When I began dragging my husband to family gatherings for holidays he’d previously never even heard of, he was a good sport about it–and he still is, when those holidays fall on the weekends. But for the past number of years, the holiday calendar has been particularly cruel to those of us bound by limited time off and jobs that don’t close for Jewish observances. And this year is no exception.

Now I’m not particularly upset about spending my vacation days on the holidays this year, especially since we don’t have any major travel plans. But try convincing someone who grew up the way my husband did that it’s worthwhile using up all your vacation time to celebrate every single holiday our religion boasts. 

My husband’s logic is that he works very hard (true story) and deserves to use at least some of his time off for either a real vacation, or for a number of much-deserved mental health days, during which he can relax, pursue a hobby, or even knock some things off our never-ending home improvement list.
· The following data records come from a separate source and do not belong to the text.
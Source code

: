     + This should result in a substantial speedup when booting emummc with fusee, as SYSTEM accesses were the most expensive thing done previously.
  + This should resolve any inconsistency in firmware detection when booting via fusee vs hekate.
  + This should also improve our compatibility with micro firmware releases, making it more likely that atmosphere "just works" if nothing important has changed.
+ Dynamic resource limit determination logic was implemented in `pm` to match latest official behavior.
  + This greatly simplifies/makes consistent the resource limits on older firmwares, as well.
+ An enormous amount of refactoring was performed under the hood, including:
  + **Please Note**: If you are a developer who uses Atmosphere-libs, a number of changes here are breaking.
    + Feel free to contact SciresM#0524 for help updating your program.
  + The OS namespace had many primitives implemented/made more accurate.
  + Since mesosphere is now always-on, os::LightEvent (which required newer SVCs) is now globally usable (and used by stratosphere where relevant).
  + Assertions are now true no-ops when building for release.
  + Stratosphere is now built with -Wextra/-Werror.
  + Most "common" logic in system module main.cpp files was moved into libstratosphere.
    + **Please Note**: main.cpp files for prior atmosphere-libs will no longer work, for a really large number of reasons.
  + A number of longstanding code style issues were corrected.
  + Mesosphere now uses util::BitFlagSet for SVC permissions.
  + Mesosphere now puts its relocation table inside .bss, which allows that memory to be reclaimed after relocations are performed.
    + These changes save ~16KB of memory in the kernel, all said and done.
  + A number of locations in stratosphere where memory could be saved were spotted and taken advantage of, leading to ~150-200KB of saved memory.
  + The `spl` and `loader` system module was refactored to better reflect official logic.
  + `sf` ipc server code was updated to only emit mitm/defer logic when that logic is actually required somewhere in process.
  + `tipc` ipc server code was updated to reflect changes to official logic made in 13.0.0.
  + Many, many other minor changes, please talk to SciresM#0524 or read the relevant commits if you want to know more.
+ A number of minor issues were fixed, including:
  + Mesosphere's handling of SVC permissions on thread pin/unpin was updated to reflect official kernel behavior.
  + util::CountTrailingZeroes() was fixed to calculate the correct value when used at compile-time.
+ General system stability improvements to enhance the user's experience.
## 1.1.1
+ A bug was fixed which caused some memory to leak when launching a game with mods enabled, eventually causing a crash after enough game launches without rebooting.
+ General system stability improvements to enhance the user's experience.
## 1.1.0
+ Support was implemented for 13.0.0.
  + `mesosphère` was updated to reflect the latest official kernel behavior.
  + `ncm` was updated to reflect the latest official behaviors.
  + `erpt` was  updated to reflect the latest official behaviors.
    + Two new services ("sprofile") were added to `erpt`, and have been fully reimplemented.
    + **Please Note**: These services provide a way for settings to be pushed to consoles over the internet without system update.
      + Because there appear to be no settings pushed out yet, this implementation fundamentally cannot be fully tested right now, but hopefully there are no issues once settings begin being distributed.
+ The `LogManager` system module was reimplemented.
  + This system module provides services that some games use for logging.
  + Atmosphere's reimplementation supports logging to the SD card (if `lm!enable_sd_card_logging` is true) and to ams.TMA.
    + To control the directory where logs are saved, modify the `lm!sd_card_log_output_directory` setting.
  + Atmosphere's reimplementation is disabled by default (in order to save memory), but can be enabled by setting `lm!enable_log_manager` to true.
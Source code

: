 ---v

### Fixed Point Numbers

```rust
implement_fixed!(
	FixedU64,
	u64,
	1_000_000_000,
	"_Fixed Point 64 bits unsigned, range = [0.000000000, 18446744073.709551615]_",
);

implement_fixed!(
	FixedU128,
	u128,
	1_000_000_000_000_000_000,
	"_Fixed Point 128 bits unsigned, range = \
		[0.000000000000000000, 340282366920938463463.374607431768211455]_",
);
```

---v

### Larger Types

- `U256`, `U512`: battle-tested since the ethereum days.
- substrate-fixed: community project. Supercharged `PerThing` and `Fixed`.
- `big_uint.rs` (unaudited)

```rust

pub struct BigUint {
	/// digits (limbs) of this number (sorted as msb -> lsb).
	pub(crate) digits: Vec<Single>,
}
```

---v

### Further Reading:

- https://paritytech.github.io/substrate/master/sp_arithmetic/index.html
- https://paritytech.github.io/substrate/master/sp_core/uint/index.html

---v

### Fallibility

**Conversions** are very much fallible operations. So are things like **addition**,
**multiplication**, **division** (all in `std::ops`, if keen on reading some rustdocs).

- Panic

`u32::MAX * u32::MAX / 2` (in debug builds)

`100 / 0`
And I totally get it, so I don’t push him to take time off for all of the holidays, even though that’s what I try to do. But that makes it all the more difficult to create the atmosphere I want for my toddler.

To be totally fair, my husband never misled me in any way with regard to celebrating holidays like Sukkot or Shavuot. Back when I was pregnant, we did talk about Judaism and its presence in our lives, and in many regards we actually started out on the same page despite our different upbringings (we both consider ourselves “traditional” more so than Orthodox, Reform, or any other denomination). We were already keeping a kosher home, and we were both into the idea of celebrating Shabbat weekly, albeit without many of the restrictions dictated by Orthodox law. And my husband agreed, from the start, that the major holidays were important and that taking time off for Rosh Hashanah, Yom Kippur, and at least one day of Passover would be a given. But whenever the topic of the lesser-known holidays came up, we always seemed to land on a different version of “we’ll see”–as in, “We’ll see how many holidays fall out during the week,” or, “We’ll see how busy work is when they come around.” And I really was OK with that approach–that is, until our son grew into a toddler and I found myself growing increasingly nostalgic for the many holidays I got to celebrate with my family as a child.

Now I’m lucky: I have wonderful, supportive family members relatively close by who make it easy to celebrate together. But that still doesn’t make up for the fact that as my son builds memories of these holidays, my husband is absent for many of them. And while he probably doesn’t remember exactly who was and wasn’t at the table when we all crowded into the sukkah last year, now that he’s over 2.5, he holds onto details and notices when key people aren’t around. This year, I’m afraid he’s going to notice that something—someone–is missing, because I notice it. I notice it, and it bothers me, and I’m torn between wanting to respect my husband’s decisions and wanting our family holiday celebrations to feel complete.

With regard to the upcoming holidays this fall, we’ve reached what I think is a reasonable compromise: My husband will take off one day for Sukkot and one day for Simchat Torah. But I hope that in the coming years, he might be willing to forego some more vacation days in favor of family bonding and tradition-building–and, of course, that more of the holidays fall on the weekends.